**TASK TO COMPLETE**
All records that follow are to be restated exactly.
------ DATASET ENTRIES ------
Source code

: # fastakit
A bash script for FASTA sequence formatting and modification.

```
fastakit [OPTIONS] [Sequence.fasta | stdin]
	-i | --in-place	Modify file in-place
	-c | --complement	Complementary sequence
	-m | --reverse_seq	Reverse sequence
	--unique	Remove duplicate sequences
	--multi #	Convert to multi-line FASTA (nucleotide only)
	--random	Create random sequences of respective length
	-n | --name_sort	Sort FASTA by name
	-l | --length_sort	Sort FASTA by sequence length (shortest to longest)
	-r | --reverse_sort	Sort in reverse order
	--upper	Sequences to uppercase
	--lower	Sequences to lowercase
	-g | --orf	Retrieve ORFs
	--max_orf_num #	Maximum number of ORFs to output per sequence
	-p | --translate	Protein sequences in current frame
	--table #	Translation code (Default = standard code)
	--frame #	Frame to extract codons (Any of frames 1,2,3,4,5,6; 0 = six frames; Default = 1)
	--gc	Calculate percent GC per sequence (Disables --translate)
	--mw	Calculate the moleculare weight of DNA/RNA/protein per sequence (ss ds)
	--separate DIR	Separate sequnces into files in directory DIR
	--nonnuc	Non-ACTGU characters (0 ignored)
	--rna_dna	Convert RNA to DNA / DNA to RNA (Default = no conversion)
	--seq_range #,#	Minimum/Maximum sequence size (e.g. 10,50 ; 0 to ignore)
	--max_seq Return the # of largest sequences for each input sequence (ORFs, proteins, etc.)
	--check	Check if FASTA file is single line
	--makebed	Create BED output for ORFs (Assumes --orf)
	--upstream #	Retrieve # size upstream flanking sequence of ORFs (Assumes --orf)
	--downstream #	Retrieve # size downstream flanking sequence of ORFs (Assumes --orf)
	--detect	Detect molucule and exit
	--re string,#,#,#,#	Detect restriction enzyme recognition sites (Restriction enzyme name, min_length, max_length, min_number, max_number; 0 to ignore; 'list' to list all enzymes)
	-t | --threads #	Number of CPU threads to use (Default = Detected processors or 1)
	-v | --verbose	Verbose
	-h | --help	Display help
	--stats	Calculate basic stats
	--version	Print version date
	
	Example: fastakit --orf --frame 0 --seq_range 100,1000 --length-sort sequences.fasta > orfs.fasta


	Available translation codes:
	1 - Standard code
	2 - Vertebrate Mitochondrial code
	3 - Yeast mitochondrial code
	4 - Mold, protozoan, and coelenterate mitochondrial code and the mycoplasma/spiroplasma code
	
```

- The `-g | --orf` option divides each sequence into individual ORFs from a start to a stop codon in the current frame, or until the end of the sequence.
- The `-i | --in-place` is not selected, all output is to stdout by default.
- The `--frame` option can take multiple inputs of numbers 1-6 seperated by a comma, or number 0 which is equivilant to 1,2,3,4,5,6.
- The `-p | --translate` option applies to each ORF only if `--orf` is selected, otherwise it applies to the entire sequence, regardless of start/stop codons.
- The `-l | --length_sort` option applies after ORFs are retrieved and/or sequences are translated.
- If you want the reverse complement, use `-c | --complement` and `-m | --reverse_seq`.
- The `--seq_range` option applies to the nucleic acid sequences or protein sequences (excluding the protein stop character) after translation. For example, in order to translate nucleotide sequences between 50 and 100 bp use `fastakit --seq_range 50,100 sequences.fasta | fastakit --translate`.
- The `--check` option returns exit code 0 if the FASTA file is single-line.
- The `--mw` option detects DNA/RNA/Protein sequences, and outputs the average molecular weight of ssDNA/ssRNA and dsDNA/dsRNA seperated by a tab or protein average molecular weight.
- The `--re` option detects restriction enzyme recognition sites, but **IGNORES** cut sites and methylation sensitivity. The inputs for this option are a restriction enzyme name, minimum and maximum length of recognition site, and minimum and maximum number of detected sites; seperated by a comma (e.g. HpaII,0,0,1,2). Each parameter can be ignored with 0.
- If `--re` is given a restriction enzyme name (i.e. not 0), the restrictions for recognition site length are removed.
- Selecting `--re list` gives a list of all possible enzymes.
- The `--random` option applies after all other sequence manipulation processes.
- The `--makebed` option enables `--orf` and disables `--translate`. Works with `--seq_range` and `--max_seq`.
------
**EXERCISE RESULT**
Source code

: # fastakit
A bash script for FASTA sequence formatting and modification.

```
fastakit [OPTIONS] [Sequence.fasta | stdin]
	-i | --in-place	Modify file in-place
	-c | --complement	Complementary sequence
	-m | --reverse_seq	Reverse sequence
	--unique	Remove duplicate sequences
	--multi #	Convert to multi-line FASTA (nucleotide only)
	--random	Create random sequences of respective length
	-n | --name_sort	Sort FASTA by name
	-l | --length_sort	Sort FASTA by sequence length (shortest to longest)
	-r | --reverse_sort	Sort in reverse order
	--upper	Sequences to uppercase
	--lower	Sequences to lowercase
	-g | --orf	Retrieve ORFs
	--max_orf_num #	Maximum number of ORFs to output per sequence
	-p | --translate	Protein sequences in current frame
	--table #	Translation code (Default = standard code)
	--frame #	Frame to extract codons (Any of frames 1,2,3,4,5,6; 0 = six frames; Default = 1)
	--gc	Calculate percent GC per sequence (Disables --translate)
	--mw	Calculate the moleculare weight of DNA/RNA/protein per sequence (ss ds)
	--separate DIR	Separate sequnces into files in directory DIR
	--nonnuc	Non-ACTGU characters (0 ignored)
	--rna_dna	Convert RNA to DNA / DNA to RNA (Default = no conversion)
	--seq_range #,#	Minimum/Maximum sequence size (e.g. 10,50 ; 0 to ignore)
	--max_seq Return the # of largest sequences for each input sequence (ORFs, proteins, etc.)
	--check	Check if FASTA file is single line
	--makebed	Create BED output for ORFs (Assumes --orf)
	--upstream #	Retrieve # size upstream flanking sequence of ORFs (Assumes --orf)
	--downstream #	Retrieve # size downstream flanking sequence of ORFs (Assumes --orf)
	--detect	Detect molucule and exit
	--re string,#,#,#,#	Detect restriction enzyme recognition sites (Restriction enzyme name, min_length, max_length, min_number, max_number; 0 to ignore; 'list' to list all enzymes)
	-t | --threads #	Number of CPU threads to use (Default = Detected processors or 1)
	-v | --verbose	Verbose
	-h | --help	Display help
	--stats	Calculate basic stats
	--version	Print version date
	
	Example: fastakit --orf --frame 0 --seq_range 100,1000 --length-sort sequences.fasta > orfs.fasta


	Available translation codes:
	1 - Standard code
	2 - Vertebrate Mitochondrial code
	3 - Yeast mitochondrial code
	4 - Mold, protozoan, and coelenterate mitochondrial code and the mycoplasma/spiroplasma code
	
```

- The `-g | --orf` option divides each sequence into individual ORFs from a start to a stop codon in the current frame, or until the end of the sequence.
- The `-i | --in-place` is not selected, all output is to stdout by default.
- The `--frame` option can take multiple inputs of numbers 1-6 seperated by a comma, or number 0 which is equivilant to 1,2,3,4,5,6.
- The `-p | --translate` option applies to each ORF only if `--orf` is selected, otherwise it applies to the entire sequence, regardless of start/stop codons.
- The `-l | --length_sort` option applies after ORFs are retrieved and/or sequences are translated.
- If you want the reverse complement, use `-c | --complement` and `-m | --reverse_seq`.
- The `--seq_range` option applies to the nucleic acid sequences or protein sequences (excluding the protein stop character) after translation. For example, in order to translate nucleotide sequences between 50 and 100 bp use `fastakit --seq_range 50,100 sequences.fasta | fastakit --translate`.
- The `--check` option returns exit code 0 if the FASTA file is single-line.
- The `--mw` option detects DNA/RNA/Protein sequences, and outputs the average molecular weight of ssDNA/ssRNA and dsDNA/dsRNA seperated by a tab or protein average molecular weight.
- The `--re` option detects restriction enzyme recognition sites, but **IGNORES** cut sites and methylation sensitivity. The inputs for this option are a restriction enzyme name, minimum and maximum length of recognition site, and minimum and maximum number of detected sites; seperated by a comma (e.g. HpaII,0,0,1,2). Each parameter can be ignored with 0.
- If `--re` is given a restriction enzyme name (i.e. not 0), the restrictions for recognition site length are removed.
- Selecting `--re list` gives a list of all possible enzymes.
- The `--random` option applies after all other sequence manipulation processes.
- The `--makebed` option enables `--orf` and disables `--translate`. Works with `--seq_range` and `--max_seq`.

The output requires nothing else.